------ SOURCE MATERIAL
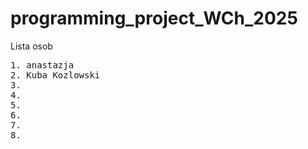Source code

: # programming_project_WCh_2025

Lista osob
<pre>
1. anastazja
2. Kuba Kozlowski
3.
4.
5.
6.
7.
8.
</pre>
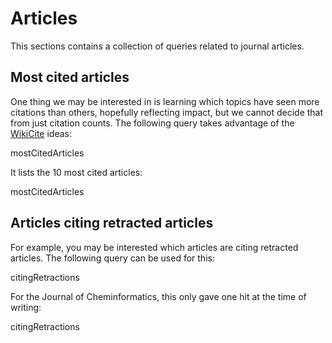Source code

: # Articles

This sections contains a collection of queries related to journal <topic>article</topic>s.

## Most cited articles

One thing we may be interested in is learning which topics have seen more citations
than others, hopefully reflecting impact, but we cannot decide that from just
citation counts. The following query takes advantage of the [WikiCite](http://wikicite.org/)
ideas:

<sparql>mostCitedArticles</sparql>

It lists the 10 <topic>most cited</topic> articles:

<out>mostCitedArticles</out>

## Articles citing retracted articles

For example, you may be interested which articles are citing <topic>retracted article</topic>s.
The following query can be used for this:

<sparql>citingRetractions</sparql>

For the Journal of Cheminformatics, this only gave one hit at the time
of writing:

<out>citingRetractions</out>

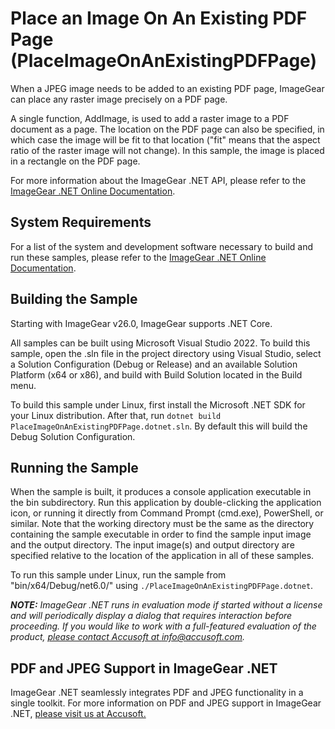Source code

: # Place an Image On An Existing PDF Page (PlaceImageOnAnExistingPDFPage)

When a JPEG image needs to be added to an existing PDF page, ImageGear can place any raster image precisely on a PDF page.

A single function, AddImage, is used to add a raster image to a PDF document as a page. The location on the PDF page can also be specified, in which case the image will be fit to that location ("fit" means that the aspect ratio of the raster image will not change). In this sample, the image is placed in a rectangle on the PDF page.

For more information about the ImageGear .NET API, please refer to the [ImageGear .NET Online Documentation](https://help.accusoft.com/ImageGear/latest/webframe.html).

## System Requirements

For a list of the system and development software necessary to build and run these samples, please refer to the [ImageGear .NET Online Documentation](https://help.accusoft.com/ImageGear/latest/webframe.html#system-requirements.html).

## Building the Sample

Starting with ImageGear v26.0, ImageGear supports .NET Core.

All samples can be built using Microsoft Visual Studio 2022. To build this sample, open the .sln file in the project directory using Visual Studio, select a Solution Configuration (Debug or Release) and an available Solution Platform (x64 or x86), and build with Build Solution located in the Build menu.  

To build this sample under Linux, first install the Microsoft .NET SDK for your Linux distribution. After that, run `dotnet build PlaceImageOnAnExistingPDFPage.dotnet.sln`. By default this will build the Debug Solution Configuration.

## Running the Sample

When the sample is built, it produces a console application executable in the bin subdirectory. Run this application by double-clicking the application icon, or running it directly from Command Prompt (cmd.exe), PowerShell, or similar. Note that the working directory must be the same as the directory containing the sample executable in order to find the sample input image and the output directory. The input image(s) and output directory are specified relative to the location of the application in all of these samples.

To run this sample under Linux, run the sample from "bin/x64/Debug/net6.0/" using `./PlaceImageOnAnExistingPDFPage.dotnet`.

_**NOTE:** ImageGear .NET runs in evaluation mode if started without a license and will periodically display a dialog that requires interaction before proceeding. If you would like to work with a full-featured evaluation of the product, [please contact Accusoft at info@accusoft.com](mailto:info@accusoft.com)._

## PDF and JPEG Support in ImageGear .NET

ImageGear .NET seamlessly integrates PDF and JPEG functionality in a single toolkit. For more information on PDF and JPEG support in ImageGear .NET, [please visit us at Accusoft.](https://www.accusoft.com/products/imagegear-collection/imagegear-dot-net/)
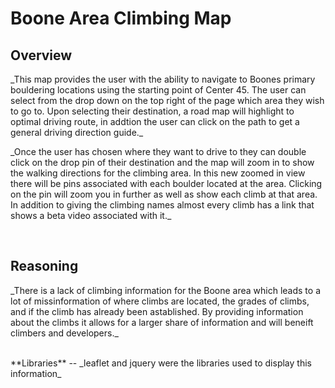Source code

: # Boone Area Climbing Map

**Overview** <br>
--
<p>_This map provides the user with the ability to navigate to Boones primary bouldering locations using the starting point of Center 45. The user can select from the drop down on the top right of the page which area they wish to go to. Upon selecting their destination, a road map will highlight to optimal driving route, in addtion the user can click on the path to get a general driving direction guide._</p>
<p>_Once the user has chosen where they want to drive to they can double click on the drop pin of their destination and the map will zoom in to show the walking directions for the climbing area. In this new zoomed in view there will be pins associated with each boulder located at the area. Clicking on the pin will zoom you in further as well as show each climb at that area. In addition to giving the climbing names almost every climb has a link that shows a beta video associated with it._</p> </br> 

**Reasoning**<br>
--
<p>_There is a lack of climbing information for the Boone area which leads to a lot of missinformation of where climbs are located, the grades of climbs, and if the climb has already been astablished. By providing information about the climbs it allows for a larger share of information and will beneift climbers and developers._</p>
</br>
**Libraries**
--
_leaflet and jquery were the libraries used to display this information_
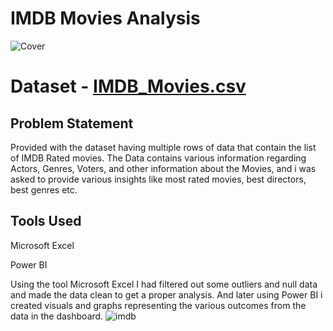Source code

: # IMDB Movies Analysis
![Cover](https://github.com/BRUTALXBONG/POWER_BI_Projects/assets/125906962/eb6f564e-e0e2-4c10-ab0c-bcee8318c616)
# Dataset - [IMDB_Movies.csv](https://github.com/BRUTALXBONG/POWER_BI_Projects/files/14001449/IMDB_Movies.csv)
## Problem Statement
Provided with the dataset having multiple rows of data that contain the list of IMDB Rated movies. The Data contains various information regarding Actors, Genres, Voters, and other information about the Movies, and i was asked to provide various insights like most rated movies, best directors, best genres etc.
## Tools Used
Microsoft Excel 

Power BI 

Using the tool Microsoft Excel I had filtered out some outliers and null data and made the data clean to get a proper analysis. And later using Power BI i created visuals and graphs representing the various outcomes from the data in the dashboard.
![imdb](https://github.com/BRUTALXBONG/POWER_BI_Projects/assets/125906962/e227b72e-c47c-4982-8991-a794867232f1)
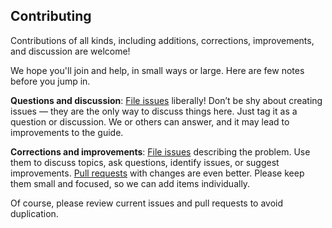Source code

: ## Contributing

Contributions of all kinds, including additions, corrections, improvements, and discussion are welcome!

We hope you'll join and help, in small ways or large. Here are few notes before you jump in.

**Questions and discussion**:
[File issues](https://github.com/amar47shah/basic-income/issues) liberally! Don’t be shy about creating issues — they are the only way to discuss things here. Just tag it as a question or discussion. We or others can answer, and it may lead to improvements to the guide.

**Corrections and improvements**:
[File issues](https://github.com/amar47shah/basic-income/issues) describing the problem.  Use them to discuss topics, ask questions, identify issues, or suggest improvements. [Pull requests](https://github.com/amar47shah/basic-income/pulls) with changes are even better. Please keep them small and focused, so we can add items individually.

Of course, please review current issues and pull requests to avoid duplication.
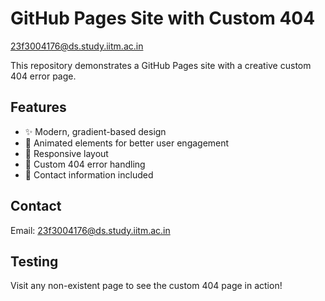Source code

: # GitHub Pages Site with Custom 404
23f3004176@ds.study.iitm.ac.in

This repository demonstrates a GitHub Pages site with a creative custom 404 error page.

## Features
- ✨ Modern, gradient-based design
- 🎨 Animated elements for better user engagement
- 📱 Responsive layout
- 🔄 Custom 404 error handling
- 📧 Contact information included

## Contact
Email: 23f3004176@ds.study.iitm.ac.in

## Testing
Visit any non-existent page to see the custom 404 page in action!

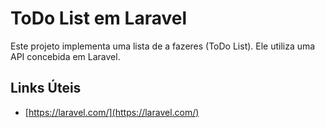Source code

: # ToDo List em Laravel
Este projeto implementa uma lista de a fazeres (ToDo List).
Ele utiliza uma API concebida em Laravel.


## Links Úteis
- [https://laravel.com/](https://laravel.com/)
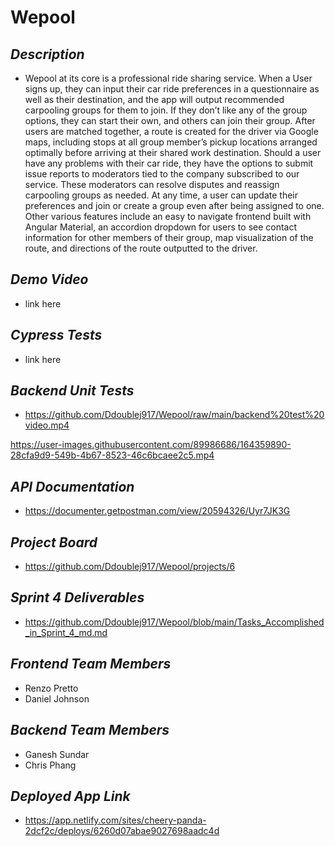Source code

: # Wepool
## _Description_
- Wepool at its core is a professional ride sharing service. When a User signs up, they can input their car ride preferences in a questionnaire as well as their destination, and the app will output recommended carpooling groups for them to join. If they don’t like any of the group options, they can start their own, and others can join their group. After users are matched together, a route is created for the driver via Google maps, including stops at all group member’s pickup locations arranged optimally before arriving at their shared work destination. Should a user have any problems with their car ride, they have the options to submit issue reports to moderators tied to the company subscribed to our service. These moderators can resolve disputes and reassign carpooling groups as needed. At any time, a user can update their preferences and join or create a group even after being assigned to one. Other various features include an easy to navigate frontend built with Angular Material, an accordion dropdown for users to see contact information for other members of their group, map visualization of the route, and directions of the route outputted to the driver.
## _Demo Video_
- link here
## _Cypress Tests_
- link here
## _Backend Unit Tests_
- https://github.com/Ddoublej917/Wepool/raw/main/backend%20test%20video.mp4

https://user-images.githubusercontent.com/89986686/164359890-28cfa9d9-549b-4b67-8523-46c6bcaee2c5.mp4


## _API Documentation_
- https://documenter.getpostman.com/view/20594326/Uyr7JK3G
## _Project Board_
- https://github.com/Ddoublej917/Wepool/projects/6
## _Sprint 4 Deliverables_
- https://github.com/Ddoublej917/Wepool/blob/main/Tasks_Accomplished_in_Sprint_4_md.md
## _Frontend Team Members_
- Renzo Pretto
- Daniel Johnson
## _Backend Team Members_
- Ganesh Sundar
- Chris Phang
## _Deployed App Link_
- https://app.netlify.com/sites/cheery-panda-2dcf2c/deploys/6260d07abae9027698aadc4d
------------
» WHAT THE TASK REQUIRES:
Could you return exactly the lines above from the line with "## _Backend Unit Tests_" to the line with "- Renzo Pretto", both included, and nothing else?

» RESPONSE TO THIS TASK:
## _Backend Unit Tests_
- https://github.com/Ddoublej917/Wepool/raw/main/backend%20test%20video.mp4

https://user-images.githubusercontent.com/89986686/164359890-28cfa9d9-549b-4b67-8523-46c6bcaee2c5.mp4


## _API Documentation_
- https://documenter.getpostman.com/view/20594326/Uyr7JK3G
## _Project Board_
- https://github.com/Ddoublej917/Wepool/projects/6
## _Sprint 4 Deliverables_
- https://github.com/Ddoublej917/Wepool/blob/main/Tasks_Accomplished_in_Sprint_4_md.md
## _Frontend Team Members_
- Renzo Pretto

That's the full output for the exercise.